▶ **INSTRUCTIONS FOR THE TASK**: Say how many lines of the listing below hold the string "used", and say nothing else.

┌──

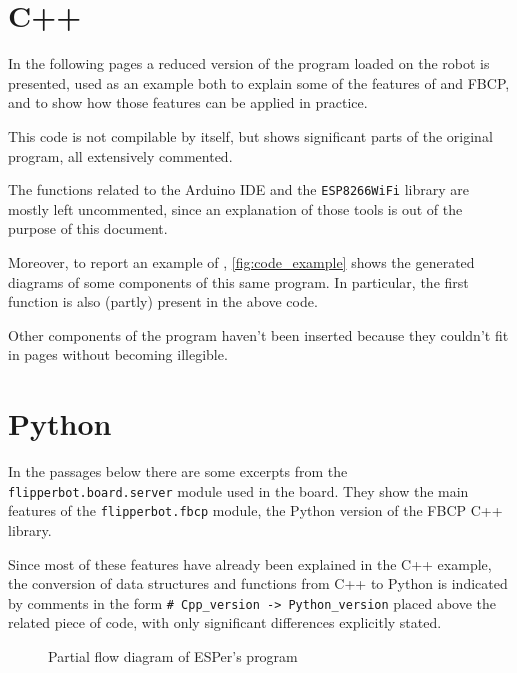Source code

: \section{C++}
In the following pages a reduced version of the program loaded on the robot is presented,
used as an example both to explain some of the features of \ScheMo{} and FBCP,
and to show how those features can be applied in practice.

This code is not compilable by itself, but shows significant parts of the
original program, all extensively commented.

The functions related to the Arduino IDE and the \Verb|ESP8266WiFi| library are
mostly left uncommented, since an explanation of those tools is out of the
purpose of this document.



Moreover, to report an example of \ScheMoTeX{}, \autoref{fig:code_example} shows the
generated diagrams of some components of this same program. In particular,
the first function is also (partly) present in the above code.

Other components of the program haven't been inserted because they couldn't fit
in pages without becoming illegible.

\section{Python}
In the passages below there are some excerpts from the \Verb|flipperbot.board.server| module
used in the board. They show the main features of the \Verb|flipperbot.fbcp|
module, the Python version of the FBCP C++ library.

Since most of these features have already been explained in the C++ example,
the conversion of data structures and functions from C++ to Python is indicated
by comments in the form \Verb|# Cpp_version -> Python_version| placed above the
related piece of code, with only significant differences explicitly stated.



\begin{figure}[p]
  
  \caption{Partial flow diagram of ESPer's program}
  \label{fig:code_example}
\end{figure}
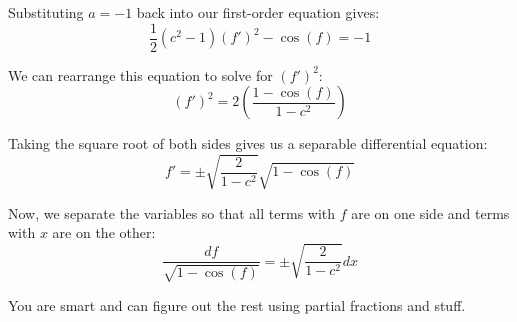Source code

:\documentclass[12pt, letterpaper]{article}
\begin{document}
    Substituting $a = -1$ back into our first-order equation gives:
    \[
        \frac{1}{2} (c^2 -1) (f')^2 - \cos(f) = -1
    \]

    We can rearrange this equation to solve for $(f')^2$:
    \[
        (f')^2 = 2\left(\frac{1 - \cos(f)}{1 - c^2}\right)
    \]

    Taking the square root of both sides gives us a separable differential equation:
    \[
        f' = \pm \sqrt{\frac{2}{1 - c^2}} \sqrt{1 - \cos(f)}
    \]

    Now, we separate the variables so that all terms with $f$ are on one side and terms with $x$ are on the other:
    \[
        \frac{df}{\sqrt{1 - \cos(f)}} = \pm \sqrt{\frac{2}{1 - c^2}} dx
    \]

    You are smart and can figure out the rest using partial fractions and stuff.
\end{document}
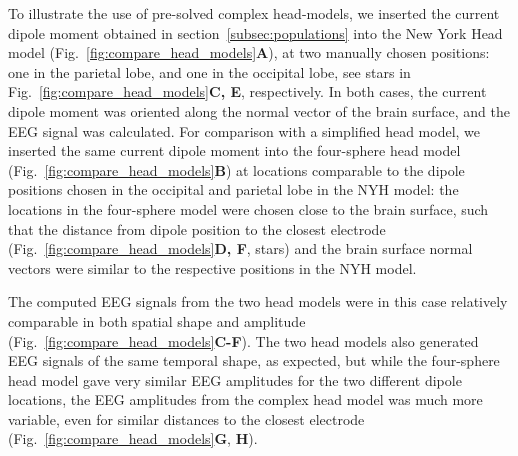 \documentclass[preprint,10pt,authoryear]{elsarticle}
\newcommand{\hlb}[2][NavyBlue]{ {\sethlcolor{#1} \hl{#2}} }
\newcommand{\hlg}[2][Emerald]{ {\sethlcolor{#1} \hl{#2}} }
\newcommand{\snnote}[1]{\color{white}{\hlb{SN: #1 }}\color{black}}
\newcommand{\tvnnote}[1]{\color{white}{\hlg{TVN: #1 }}\color{black}}
\begin{document}

To illustrate the use of pre-solved complex head-models, we inserted the current dipole moment obtained in section~\ref{subsec:populations} into the New York Head model (Fig.~\ref{fig:compare_head_models}\textbf{A}), at two manually chosen positions: one in the parietal lobe, and one in the occipital lobe, see stars in Fig.~\ref{fig:compare_head_models}\textbf{C, E}, respectively.
	In both cases, the current dipole moment was oriented along the normal vector of the brain surface, and the EEG signal was calculated.
For comparison with a simplified head model, we inserted the same current dipole moment into the four-sphere head model  (Fig.~\ref{fig:compare_head_models}\textbf{B}) at locations comparable to the dipole positions chosen in the occipital and parietal lobe in the NYH model: the locations in the four-sphere model were chosen close to the brain surface, such that the distance from dipole position to the closest electrode (Fig.~\ref{fig:compare_head_models}\textbf{D, F}, stars) and the brain surface normal vectors were similar to the respective positions in the NYH model.

The computed EEG signals from the two head models were in this case relatively comparable in both spatial shape and amplitude (Fig.~\ref{fig:compare_head_models}\textbf{C-F}). The two head models also generated EEG signals of the same temporal shape, as expected, but while the four-sphere head model gave very similar EEG amplitudes for the two different dipole locations, the EEG amplitudes from the complex head model was much more variable, even for similar distances to the closest electrode (Fig.~\ref{fig:compare_head_models}{\bf G}, {\bf H}).
\end{document}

└──

▶ **RESULT FOR THIS TASK**: 2